With the advent of modern technological developments and tools in the areas of weather, climate and disaster monitoring, we now have the ability to produce near-real time information about the land, ocean, atmosphere and meteorological disturbances throughout their development, evolution, strengthening and landfall phases in terms of both track and intensity. However, about 123.3 million people or 40% of U.S. population now lives along densely populated coastal areas. Natural resources, employment opportunities, commerce, recreation and tourism attract people to live along the coasts. Moreover, the population along the coast is expected to increase by 8% from 2010 to 2020.1
As extreme weather events become more common in the wake of our changing climate, robust preventive measures along shorelines – including buildings levies and landscape modifications, bolstering efficient drainage systems to address heavy rainfall and flash floods – will prove increasingly necessary to help reduce impacts of storms surges and strong winds. Furthermore, we will have to continue investing in observational capabilities (surface, airborne, buoys, satellite data) that in the past decades have significantly helped develop and improve sophisticated physical models to assist with issuing forecast and early warning alerts associated with impending extreme events.

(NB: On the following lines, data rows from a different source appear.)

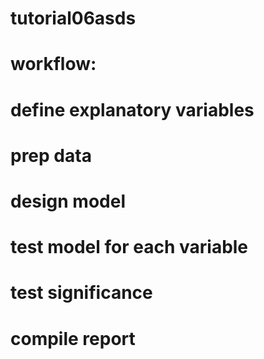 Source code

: # tutorial06asds

# workflow:
# define explanatory variables
# prep data
# design model
# test model for each variable
# test significance
# compile report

However, our ability to expand modeling of extreme weather events can be enhanced – particularly in vulnerable areas – to strengthen decision and support systems at local and regional levels for early warning, emergency and evacuation purposes. The scientific community has put into place a web of observing systems including ocean buoys, Global Positioning Systems (GPS) and satellites that provide freely available data. To ensure that vigilance remains high and that we have the expertise to proactively act when extreme weather events threaten coastal communities, we need to train students – in both high school and university – to become skilled at both accessing data that visualizes day-to-day changes associated with hurricanes or storms and then interpreting this information in ways that will enable the threatened communities to respond quickly and decisively.
As Hurricane Harvey developed, the media provided the public with frequent updates. As a result, those living in areas in the storm’s path were able to stay abreast of the latest forecasts and prepare for evacuation if need be. Despite whole portions of cities and towns in the Gulf Coast being flooded by the storm, the loss of life was greatly mitigated. However, property damage due to strong winds and flooding was extensive, and cities like Houston will need many years and significant resources to recover. Harvey should stand as a reminder to scientists/engineers to develop plans and building codes that protect communities on coastal areas from severe weather events as they become ever more frequent and intense. Furthermore, cities close to coasts must have drainage and channels systems to avoid submerging of the low land areas and water logging.
Developing countries where one third of world population lives, are especially susceptible to dangers posed by cyclones/typhoons/ hurricanes and other natural hazards. As climate change increases the probability of extreme disasters like the Galveston Hurricane, AGU is well positioned to take the lead and work with scientific societies in developing countries to help prevent loss of life and property as well by sharing the expertise knowledge of our more 60,000 members from across the globe.
1Moser, S. C., M. A. Davidson, P. Kirshen, P. Mulvaney, J. F. Murley, J. E. Neumann, L. Petes, and D. Reed, 2014: Ch. 25: Coastal Zone Development and Ecosystems. Climate Change Impacts in the United States: The Third National Climate Assessment, J. M. Melillo, Terese (T.C.) Richmond, and G. W. Yohe, Eds., U.S. Global Change Research Program, , 579-618. doi:10.7930/J0MS3QNW.